# Provided data
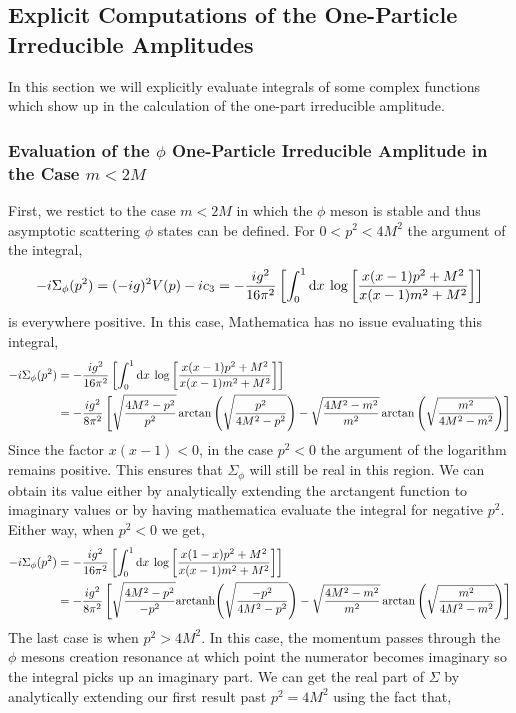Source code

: \documentclass{article}
\begin{document}
\subsection{Explicit Computations of the One-Particle Irreducible Amplitudes}
In this section we will explicitly evaluate integrals of some complex functions which show up in the calculation of the one-part irreducible amplitude. 
\subsubsection{Evaluation of the $\phi$ One-Particle Irreducible Amplitude in the Case $m < 2 M$}

First, we restict to the case $m < 2 M$ in which the $\phi$ meson is stable and thus asymptotic scattering $\phi$ states can be defined. For $0 < p^2 < 4 M^2$ the argument of the integral,
\[ - i \Sigma_\phi(p^2) = (-ig)^2 V(p) - i c_3 = - \frac{ig^2}{16 \pi^2} \left[ \int_{0}^{1} \mathrm{d}x \: \log{\left[\frac{x(x - 1) p^2 + M^2}{x(x - 1) m^2 + M^2} \right]} \right] \]
is everywhere positive. In this case, Mathematica has no issue evaluating this integral, 
\begin{align*}
- i \Sigma_\phi(p^2) &= - \frac{ig^2}{16 \pi^2} \left[ \int_{0}^{1} \mathrm{d}x \: \log{\left[\frac{x(x - 1) p^2 + M^2}{x(x - 1) m^2 + M^2} \right]} \right] 
\\
& = - \frac{ig^2}{8 \pi^2} \left[ \sqrt{\frac{4 M^2 - p^2}{p^2}} \arctan{\left( \sqrt{\frac{p^2}{4 M^2 - p^2}} \right)} - \sqrt{\frac{4 M^2 - m^2}{m^2}} \arctan{\left( \sqrt{\frac{m^2}{4 M^2 - m^2}}\right)}\right]
\end{align*}
Since the factor $x(x-1) < 0$, in the case $p^2 < 0$ the argument of the logarithm remains positive. This ensures that $\Sigma_\phi$ will still be real in this region. We can obtain its value either by analytically extending the arctangent function to imaginary values or by having mathematica evaluate the integral for negative $p^2$. Either way, when $p^2 < 0$ we get,
\begin{align*}
- i \Sigma_\phi(p^2) &= - \frac{ig^2}{16 \pi^2} \left[ \int_{0}^{1} \mathrm{d}x \: \log{\left[\frac{x(1 - x) p^2 + M^2}{x(x - 1) m^2 + M^2} \right]} \right] 
\\
& = - \frac{ig^2}{8 \pi^2} \left[ \sqrt{\frac{4 M^2 - p^2}{-p^2}} \mathrm{arctanh}{\left(\sqrt{\frac{-p^2}{4 M^2 - p^2}}\right)} - \sqrt{\frac{4 M^2 - m^2}{m^2}} \arctan{\left(\sqrt{\frac{m^2}{4 M^2 - m^2}}\right)}\right]
\end{align*}
The last case is when $p^2 > 4 M^2$. In this case, the momentum passes through the $\phi$ mesons creation resonance at which point the numerator becomes imaginary so the integral picks up an imaginary part. We can get the real part of $\Sigma$ by analytically extending our first result past $p^2 = 4 M^2$ using the fact that,
\end{document}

# Description of the task
If pictures are present, they are dropped, and the entries above are written out word for word.

# Expected output
Source code

: \documentclass{article}
\begin{document}
\subsection{Explicit Computations of the One-Particle Irreducible Amplitudes}
In this section we will explicitly evaluate integrals of some complex functions which show up in the calculation of the one-part irreducible amplitude. 
\subsubsection{Evaluation of the $\phi$ One-Particle Irreducible Amplitude in the Case $m < 2 M$}

First, we restict to the case $m < 2 M$ in which the $\phi$ meson is stable and thus asymptotic scattering $\phi$ states can be defined. For $0 < p^2 < 4 M^2$ the argument of the integral,
\[ - i \Sigma_\phi(p^2) = (-ig)^2 V(p) - i c_3 = - \frac{ig^2}{16 \pi^2} \left[ \int_{0}^{1} \mathrm{d}x \: \log{\left[\frac{x(x - 1) p^2 + M^2}{x(x - 1) m^2 + M^2} \right]} \right] \]
is everywhere positive. In this case, Mathematica has no issue evaluating this integral, 
\begin{align*}
- i \Sigma_\phi(p^2) &= - \frac{ig^2}{16 \pi^2} \left[ \int_{0}^{1} \mathrm{d}x \: \log{\left[\frac{x(x - 1) p^2 + M^2}{x(x - 1) m^2 + M^2} \right]} \right] 
\\
& = - \frac{ig^2}{8 \pi^2} \left[ \sqrt{\frac{4 M^2 - p^2}{p^2}} \arctan{\left( \sqrt{\frac{p^2}{4 M^2 - p^2}} \right)} - \sqrt{\frac{4 M^2 - m^2}{m^2}} \arctan{\left( \sqrt{\frac{m^2}{4 M^2 - m^2}}\right)}\right]
\end{align*}
Since the factor $x(x-1) < 0$, in the case $p^2 < 0$ the argument of the logarithm remains positive. This ensures that $\Sigma_\phi$ will still be real in this region. We can obtain its value either by analytically extending the arctangent function to imaginary values or by having mathematica evaluate the integral for negative $p^2$. Either way, when $p^2 < 0$ we get,
\begin{align*}
- i \Sigma_\phi(p^2) &= - \frac{ig^2}{16 \pi^2} \left[ \int_{0}^{1} \mathrm{d}x \: \log{\left[\frac{x(1 - x) p^2 + M^2}{x(x - 1) m^2 + M^2} \right]} \right] 
\\
& = - \frac{ig^2}{8 \pi^2} \left[ \sqrt{\frac{4 M^2 - p^2}{-p^2}} \mathrm{arctanh}{\left(\sqrt{\frac{-p^2}{4 M^2 - p^2}}\right)} - \sqrt{\frac{4 M^2 - m^2}{m^2}} \arctan{\left(\sqrt{\frac{m^2}{4 M^2 - m^2}}\right)}\right]
\end{align*}
The last case is when $p^2 > 4 M^2$. In this case, the momentum passes through the $\phi$ mesons creation resonance at which point the numerator becomes imaginary so the integral picks up an imaginary part. We can get the real part of $\Sigma$ by analytically extending our first result past $p^2 = 4 M^2$ using the fact that,
\end{document}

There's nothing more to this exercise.